Já como parte desse acordo, em 23 de março, a Fiocruz entrou com um pedido de autorização na Anvisa para produzir canabidiol no Brasil, com a intenção de fornecê-lo ao SUS..

A iniciativa tem motivado outras. O Tecpar (Instituto de Tecnologia do Paraná), laboratório público oficial do governo do Paraná, busca parcerias com o mesmo intuito, ou seja, transferência de tecnologia para a produção e comercialização de medicamentos e produtos à base de Cannabis.

Em resultado de edital publicado no mês passado no Diário Oficial, foram qualificadas três empresas. Em nota, o instituto diz que avalia o modelo de negócios proposto por cada empresa para desenvolver a parceria.

Uma das empresas qualificadas pelo Tecpar é a canadense Verdemed.
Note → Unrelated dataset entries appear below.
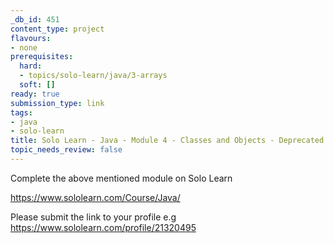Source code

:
 ```yaml
---
_db_id: 451
content_type: project
flavours:
- none
prerequisites:
  hard:
  - topics/solo-learn/java/3-arrays
  soft: []
ready: true
submission_type: link
tags:
- java
- solo-learn
title: Solo Learn - Java - Module 4 - Classes and Objects - Deprecated
topic_needs_review: false
---
```


Complete the above mentioned module on Solo Learn

https://www.sololearn.com/Course/Java/

Please submit the link to your profile e.g https://www.sololearn.com/profile/21320495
Segundo José Bacellar, fundador e presidente da empresa, a proposta é transferir para o instituto três produtos que ainda aguardam registro na Anvisa.

Durante o período de transferência de tecnologia, segundo ele, o laboratório estatal compra o produto acabado da empresa e vende para os governos. Em seguida, a empresa repassa a matéria-prima para que o próprio laboratório público fabrique o produto e, por fim, ele assume todo o processo de produção.
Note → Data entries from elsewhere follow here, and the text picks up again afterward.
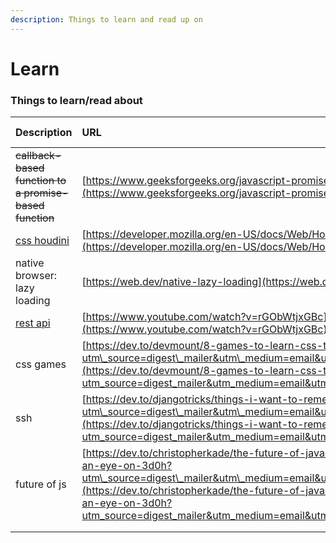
 ```yaml
---
description: Things to learn and read up on
---
```


# Learn

### Things to learn/read about

| Description | URL | Date completed |
| :--- | :--- | :--- |
| ~~callback-based function to a promise-based function~~ | [https://www.geeksforgeeks.org/javascript-promises/](https://www.geeksforgeeks.org/javascript-promises/) | 10/23/2019 |
| [css houdini](https://developer.mozilla.org/en-US/docs/Web/Houdini) | [https://developer.mozilla.org/en-US/docs/Web/Houdini](https://developer.mozilla.org/en-US/docs/Web/Houdini) |  |
| native browser: lazy loading | [https://web.dev/native-lazy-loading](https://web.dev/native-lazy-loading) |  |
| [rest api](https://www.youtube.com/watch?v=rGObWtjxGBc) | [https://www.youtube.com/watch?v=rGObWtjxGBc](https://www.youtube.com/watch?v=rGObWtjxGBc) |  |
| css games | [https://dev.to/devmount/8-games-to-learn-css-the-fun-way-4e0f?utm\_source=digest\_mailer&utm\_medium=email&utm\_campaign=digest\_email](https://dev.to/devmount/8-games-to-learn-css-the-fun-way-4e0f?utm_source=digest_mailer&utm_medium=email&utm_campaign=digest_email) |  |
| ssh | [https://dev.to/djangotricks/things-i-want-to-remember-about-ssh-21el?utm\_source=digest\_mailer&utm\_medium=email&utm\_campaign=digest\_email](https://dev.to/djangotricks/things-i-want-to-remember-about-ssh-21el?utm_source=digest_mailer&utm_medium=email&utm_campaign=digest_email) |  |
| future of js | [https://dev.to/christopherkade/the-future-of-javascript-features-to-keep-an-eye-on-3d0h?utm\_source=digest\_mailer&utm\_medium=email&utm\_campaign=digest\_email](https://dev.to/christopherkade/the-future-of-javascript-features-to-keep-an-eye-on-3d0h?utm_source=digest_mailer&utm_medium=email&utm_campaign=digest_email) |  |
|  |  |  |
|  |  |  |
Para as empresas, a vantagem é o acesso privilegiado às compras públicas, sem necessidade de licitação, nos anos iniciais. Para o setor público, produtos mais em conta. A estimativa é que hoje eles sairiam pelo menos 30% mais baratos.
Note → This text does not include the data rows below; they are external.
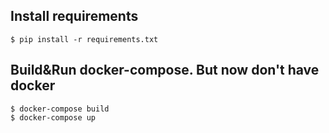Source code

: ## Install requirements 
```console
$ pip install -r requirements.txt
```

## Build&Run docker-compose. But now don't have docker
```console
$ docker-compose build
$ docker-compose up      
```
Relatório de mercado sobre compras governamentais de canabidiol, encomendado pela VerdeMed, mostra que as aquisições públicas somaram cerca de R$ 20 milhões entre 2018 e 2019.

Os estados foram os maiores compradores (R$ 16,3 milhões), seguidos dos municípios (R$ 2,6 milhões) e da União (R$ 868 mil).

Desse total, a maioria das aquisições foi feita por meio de compras diretas, sem licitação, para atendimento de ordens judiciais que precisam ser cumpridas em prazo curto. De 380 processos de compras, em apenas 6 houve licitação (3 em Goiás e 3 no Distrito Federal).

Para Reinaldo Guimarães, professor do núcleo de bioética da UFRJ (Universidade Federal do Rio de Janeiro), esses acordos vêm atender a uma demanda real por esses produtos, especialmente nos casos de epilepsia refratária.

Mas ele não acredita que essas parcerias possam frear a judicialização por canabidiol. “Elas vão continuar acontecendo para outras indicações terapêuticas.”

Já o procurador do Estado de São Paulo José Luiz Souza de Moraes, professor de direito internacional da Unip (Universidade Paulista), acredita que, a partir parâmetros e protocolos claros sobre o uso do canabidiol, elaborado por instituições públicas de renome, e com o produto disponível no SUS, haverá diminuição da crescente judicialização.

“Hoje há uma panaceia no uso [do canabidiol], muitas liminares concedidas sem nenhum critério. Com a incorporação, ficará mais restrito o acesso pela via judicial. O próprio juiz, tendo os fundamentos da utilização mais claros, terá cautela [em conceder liminares] para outros usos ‘off label’ ou experimentais. Hoje ele não tem parâmetro. Se nada pode, tudo pode.”

Na sua opinião, embora ainda sejam frágeis as evidências científicas para muitas das indicações do uso do canabidiol, é fundamental que os laboratórios públicos façam pesquisas e produzam o produto.

“A transferência de tecnologia e a produção nacional é extremamente benéfica. Nas ações judiciais, a gente vê importações caríssimas, com o dólar agora lá nas alturas, o setor público gastando também com logística”, afirma.

Moraes diz que o tabu envolvendo a Cannabis no Brasil, que ele considera irracional e distante da discussão científica, tem atrasado o desenvolvimento de estudos mais aprofundados sobre o tema e a própria regulação.

“Há muitos medicamentos feitos à base de opiáceos, de análogos de cocaína, da heroína. Os kits de intubação, por exemplo, têm esses medicamentos. A gente dá ritalina, um análogo da cocaína, para a criança que não fica quieta, sem a menor parcimônia, e fica discutindo óleo de cânabis? É o ó do borogodó.”

Além da Prati-Donaduzzi, que hoje tem três versões de canabidiol autorizados pela Anvisa, recentemente a empresa estadunidense Nunanature também entrou no mercado brasileiro, com duas concentrações diferentes do produto.

As autorizações sanitárias valem por cinco anos e seguem resolução de 2019, que permitiu a produção de produtos com Cannabis no Brasil, mas com insumos importados, já que a proposta do cultivo foi vetada pela agência.